Acha que o Congresso aceitaria um pacote mais arrojado?
Parece-me que o governo quis mandar um pacote achando que o Congresso iria promover os apertos, chamar para si o custo. Só que as declarações que vemos nos jornais deixa claro que o Congresso não vai assumir isso. Não vai colocar no seu colo o custo político de ajudar o Lula arrumar as contas para se reeleger em 2026.
Lembrei-me agora da Reforma da Previdência, quando os governadores e prefeitos foram a Brasília pressionar para serem incluídos e os parlamentares negaram, indicando que já estavam pagando o custo político da reforma federal.
Diante de sua avaliação de que o governo perdeu a oportunidade de mostrar compromisso com um ajuste fiscal de fato, e ao Congresso não interessa arcar com essa responsabilidade, o que esperar até 2026?
Há um jogo, em que o Executivo vive um conflito interno muito grande. O governo perdeu a eleição municipal, e está com medo da próxima. O efeito das emendas parlamentares e do financiamento público de campanha parece ter sido mais potente para os partidos do Centrão do que para os dois extremos, da direita e da esquerda. Por isso, o governo está dividido entre fazer um ajuste fiscal para chegar bem em 2026 e correr o risco da perda de popularidade. Assim, quer jogar o ajuste no colo do Legislativo, onde por sua vez os partidos vivem o dilema entre não serem acusados de deixar a coisa desandar, aguando o pacote demais, e puxar para o seu colo o custo de fazer um pacote que efetivamente dê resultado. Acho que cada um vai fazer o mínimo possível para não queimar a sua imagem, o que significa algo que é muito inferior à necessidade do país.
O tema da Carta do IBRE de dezembro é disseminação do risco fiscal.
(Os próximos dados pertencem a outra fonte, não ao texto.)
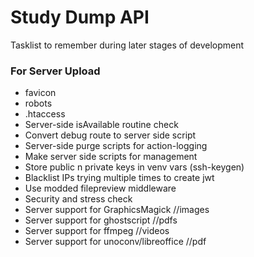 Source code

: #	Study Dump API

Tasklist to remember during later stages of development

### For Server Upload
-	favicon
-	robots
-	.htaccess
-	Server-side isAvailable routine check
-	Convert debug route to server side script
-	Server-side purge scripts for action-logging
-	Make server side scripts for management
-	Store public n private keys in venv vars (ssh-keygen)
-	Blacklist IPs trying multiple times to create jwt
-	Use modded filepreview middleware
-	Security and stress check
-	Server support for GraphicsMagick				//images
-	Server support for ghostscript						//pdfs
-	Server support for ffmpeg							//videos
-	Server support for unoconv/libreoffice			//pdf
Um dos elementos citados é o aumento da descentralização de recursos aos entes subnacionais – que em outras épocas colaboraram para a recomposição do superávit. Concorda que esse tema, se não endereçado, é um complicador relevante para o equilíbrio das contas públicas?
Sim. As relações federativas no Brasil entraram em um processo de desequilíbrio nos últimos anos. Mais precisamente, desde 2014, quando pela primeira vez depois da LRF foi autorizada uma renegociação de dívida de estados e municípios, que estava proibida. Isso decorre de um poder muito grande que os estados e municípios ganharam dentro da federação por vários mecanismos. O principal deles é uma alavancagem muito grande sobre deputados e senadores. Afinal, todo deputado ou senador quer levar benefício para casa. Então, qualquer coisa que você vote para dar socorro a estados e município no Congresso passa rapidamente. Esses entes também conseguiram alavancagem muito grande junto ao STF. Estudos acadêmicos mostram que, quando estados e municípios processam a União em questões fiscais, no STF eles ganham 98% das vezes, com o argumento de que estado e município são mais fracos que a União. Portanto, se o estado entra no STF dizendo que não quer pagar uma contragarantia de uma dívida que ele não pagou, se não quer pagar a dívida para a União, o STF dá liminar e decisão a favor dos estados. Isso gera um ambiente de indisciplina fiscal, porque quando a coisa apertar, ele vai para cima do Congresso, do STF e consegue repassar o custo.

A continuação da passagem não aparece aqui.